[[ Data for this task open ]]
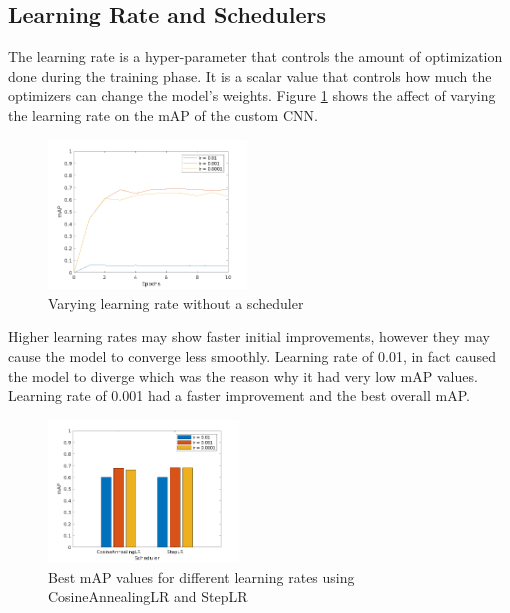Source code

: \documentclass[10pt,twocolumn,letterpaper]{article}
\begin{document}
\subsection{Learning Rate and Schedulers}

The learning rate is a hyper-parameter that controls the amount of optimization done during the training phase.
It is a scalar value that controls how much the optimizers can change the model's weights.
Figure \ref{fig:learning_rate_comparison} shows the affect of varying the learning rate on the mAP of the
custom CNN.


\begin{figure}[H]
  \begin{center}
    \includegraphics[width=0.47\textwidth]{./assets/learning_rate_comparison.png}
    \captionsetup{justification=centering}
    \caption{Varying learning rate without a scheduler}
    \label{fig:learning_rate_comparison}
  \end{center}
\end{figure}

Higher learning rates may show faster initial improvements, however they may cause the model to converge less smoothly.
Learning rate of 0.01, in fact caused the model to diverge which was the reason why it had very low mAP values. Learning
rate of 0.001 had a faster improvement and the best overall mAP.

\begin{figure}[H]
  \begin{center}
\includegraphics[width=0.45\textwidth]{./assets/learning_rate_w_scheduler_comparison.png}
    \captionsetup{justification=centering}
    \caption{Best mAP values for different learning rates using CosineAnnealingLR and StepLR}
    \label{fig:learning_rate_w_scheduler}
  \end{center}
\end{figure}
\end{document}
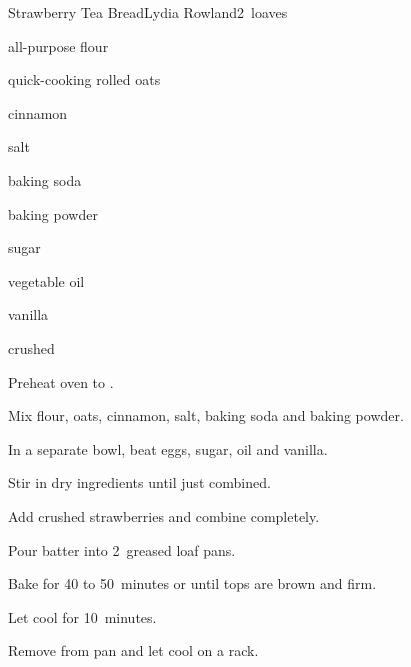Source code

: \begin{recipe}{Strawberry Tea Bread}{Lydia Rowland}{2~loaves}

\begin{ingredients}
\item {} all-purpose flour
\item \C{1\half} quick-cooking rolled oats
\item {} cinnamon
\item {} salt
\item {} baking soda
\item \tp{\half} baking powder
\item {} sugar
\item {} vegetable oil
\item {} vanilla
\item {} crushed 
\end{ingredients}

\begin{directions}
\item Preheat oven to .
\item Mix flour, oats, cinnamon, salt, baking soda and baking powder.
\item In a separate bowl, beat eggs, sugar, oil and vanilla.
\item Stir in dry ingredients until just combined.
\item Add crushed strawberries and combine completely.
\item Pour batter into 2~greased loaf pans.
\item Bake for 40 to 50~minutes or until tops are brown and firm.
\item Let cool for 10~minutes.
\item Remove from pan and let cool on a rack.
\end{directions}

\end{recipe}
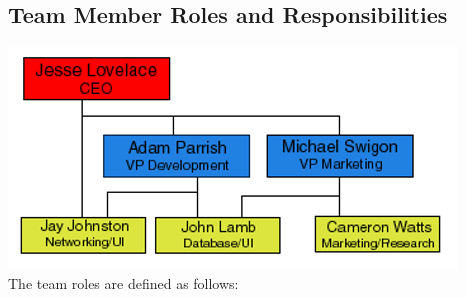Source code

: \documentclass{report}
\begin{document}
    \subsection{Team Member Roles and Responsibilities}

    \includegraphics{organization.png}
    \\The team roles are defined as follows:
\end{document}
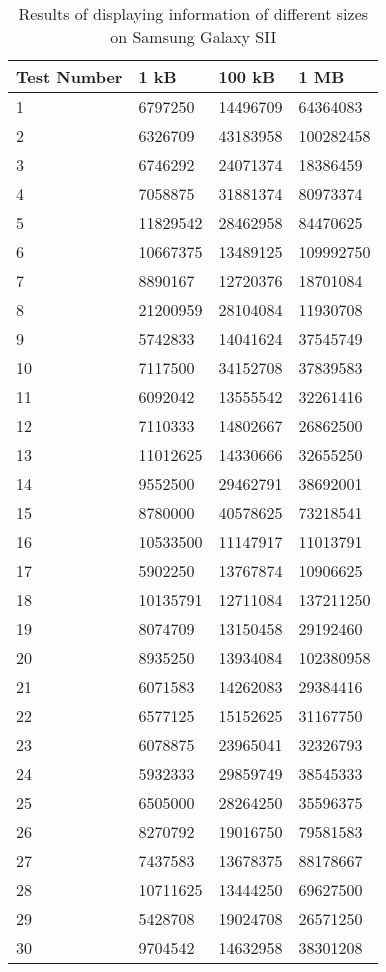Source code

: 	\begin{table}[ht!]
    		\caption{Results of displaying information of different sizes on Samsung Galaxy SII} \label{tab:distamceGoogleGlassFull}
		\centering \begin{tabularx}{\textwidth}{l|X|X|X} \hline
		\textbf{Test Number} & \textbf{1 kB} & \textbf{100 kB} & \textbf{1 MB} \\ \hline \hline
       
		1&	6797250	&	14496709	&	64364083		\\ \hline
		2&	6326709	&	43183958	&	100282458	\\ \hline
		3&	6746292	&	24071374	&	18386459		\\ \hline
		4&	7058875	&	31881374	&	80973374		\\ \hline
		5&	11829542	&	28462958	&	84470625		\\ \hline
		6&	10667375	&	13489125	&	109992750	\\ \hline
		7&	8890167	&	12720376	&	18701084		\\ \hline
		8&	21200959	&	28104084	&	11930708		\\ \hline
		9&	5742833	&	14041624	&	37545749		\\ \hline
		10&	7117500	&	34152708	&	37839583		\\ \hline
		11&	6092042	&	13555542	&	32261416		\\ \hline
		12&	7110333	&	14802667	&	26862500		\\ \hline
		13&	11012625	&	14330666	&	32655250		\\ \hline
		14&	9552500	&	29462791	&	38692001		\\ \hline
		15&	8780000	&	40578625	&	73218541		\\ \hline
		16&	10533500	&	11147917	&	11013791		\\ \hline
		17&	5902250	&	13767874	&	10906625		\\ \hline
		18&	10135791	&	12711084	&	137211250	\\ \hline
		19&	8074709	&	13150458	&	29192460		\\ \hline
		20&	8935250	&	13934084	&	102380958	\\ \hline
		21&	6071583	&	14262083	&	29384416		\\ \hline
		22&	6577125	&	15152625	&	31167750		\\ \hline
		23&	6078875	&	23965041	&	32326793		\\ \hline
		24&	5932333	&	29859749	&	38545333		\\ \hline
		25&	6505000	&	28264250	&	35596375		\\ \hline
		26&	8270792	&	19016750	&	79581583		\\ \hline
		27&	7437583	&	13678375	&	88178667		\\ \hline
		28&	10711625	&	13444250	&	69627500		\\ \hline
		29&	5428708	&	19024708	&	26571250		\\ \hline
		30&	9704542	&	14632958	&	38301208		\\ \hline

		\end{tabularx}
	\end{table}
	
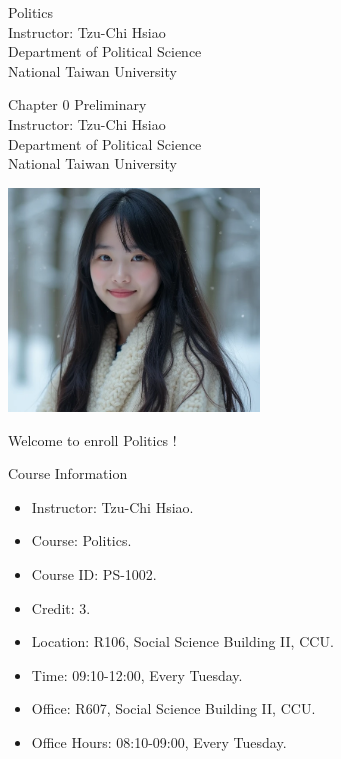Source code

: \documentclass{beamer}
\title{}
\author{}
\date{}
\begin{document}
\begin{frame}
\begin{center}
\Large{Politics} \\
\vspace{3em}
\normalsize{Instructor: Tzu-Chi Hsiao} \\
\vspace{3em}
\small{Department of Political Science} \\
\vspace{1em}
\small{National Taiwan University}
\end{center}
\end{frame}
\begin{frame}
\begin{center}
\Large{Chapter 0 Preliminary} \\
\vspace{3em}
\normalsize{Instructor: Tzu-Chi Hsiao} \\
\vspace{3em}
\small{Department of Political Science} \\
\vspace{1em}
\small{National Taiwan University} \\
\end{center}
\end{frame}
\begin{frame}{}
\begin{center}
\includegraphics[width=0.5\textwidth]{instructor.png}
\end{center}
\vspace{1em}
\begin{center}
\Large{Welcome to enroll Politics !} \\
\end{center}
\end{frame}
\begin{frame}{Course Information}
\begin{itemize}
\pause
\item Instructor: Tzu-Chi Hsiao.
\pause
\item Course: Politics.
\pause
\item Course ID: PS-1002.
\pause
\item Credit: 3.
\pause
\item Location: R106, Social Science Building II, CCU.
\pause
\item Time: 09:10-12:00, Every Tuesday.
\pause
\item Office: R607, Social Science Building II, CCU.
\pause
\item Office Hours: 08:10-09:00, Every Tuesday.
\end{itemize}
\end{frame}
\end{document}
[[ Data for this task closed ]]
Instructions to follow:
Where does the string "Large" appear in the records above? Return every line that holds it.

Result of the task:
\Large{Politics} \\
\Large{Chapter 0 Preliminary} \\
\Large{Welcome to enroll Politics !} \\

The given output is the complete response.